## Exercise prompt
Everything from the line with "a failed drive.|" down to the last line of the material below must be written out exactly. Leave out all other lines.

[Extracted records Boundary: Start]

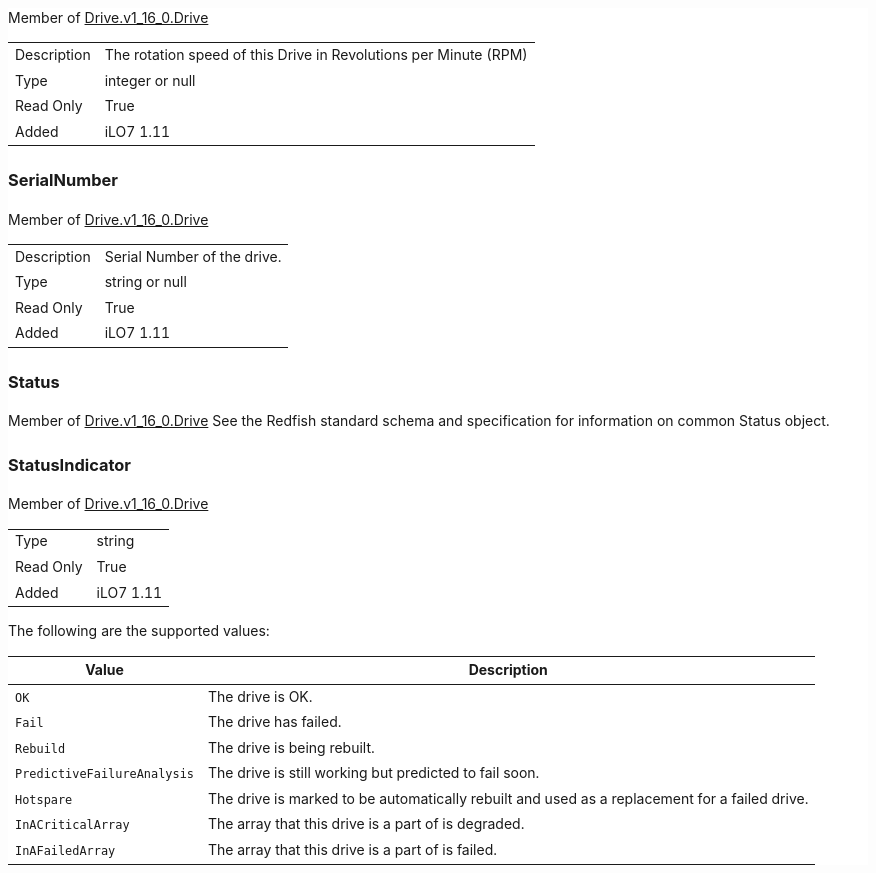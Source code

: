 Member of [Drive.v1\_16\_0.Drive](#drive)

| | |
|---|---|
|Description|The rotation speed of this Drive in Revolutions per Minute (RPM)|
|Type|integer or null|
|Read Only|True|
|Added|iLO7 1.11|

### SerialNumber

Member of [Drive.v1\_16\_0.Drive](#drive)

| | |
|---|---|
|Description|Serial Number of the drive.|
|Type|string or null|
|Read Only|True|
|Added|iLO7 1.11|

### Status

Member of [Drive.v1\_16\_0.Drive](#drive)
See the Redfish standard schema and specification for information on common Status object.

### StatusIndicator

Member of [Drive.v1\_16\_0.Drive](#drive)

| | |
|---|---|
|Type|string|
|Read Only|True|
|Added|iLO7 1.11|

The following are the supported values:

|Value|Description|
|---|---|
|`OK`|The drive is OK.|
|`Fail`|The drive has failed.|
|`Rebuild`|The drive is being rebuilt.|
|`PredictiveFailureAnalysis`|The drive is still working but predicted to fail soon.|
|`Hotspare`|The drive is marked to be automatically rebuilt and used as a replacement for a failed drive.|
|`InACriticalArray`|The array that this drive is a part of is degraded.|
|`InAFailedArray`|The array that this drive is a part of is failed.|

[Extracted records Boundary: End]

## Reply
|`Hotspare`|The drive is marked to be automatically rebuilt and used as a replacement for a failed drive.|
|`InACriticalArray`|The array that this drive is a part of is degraded.|
|`InAFailedArray`|The array that this drive is a part of is failed.|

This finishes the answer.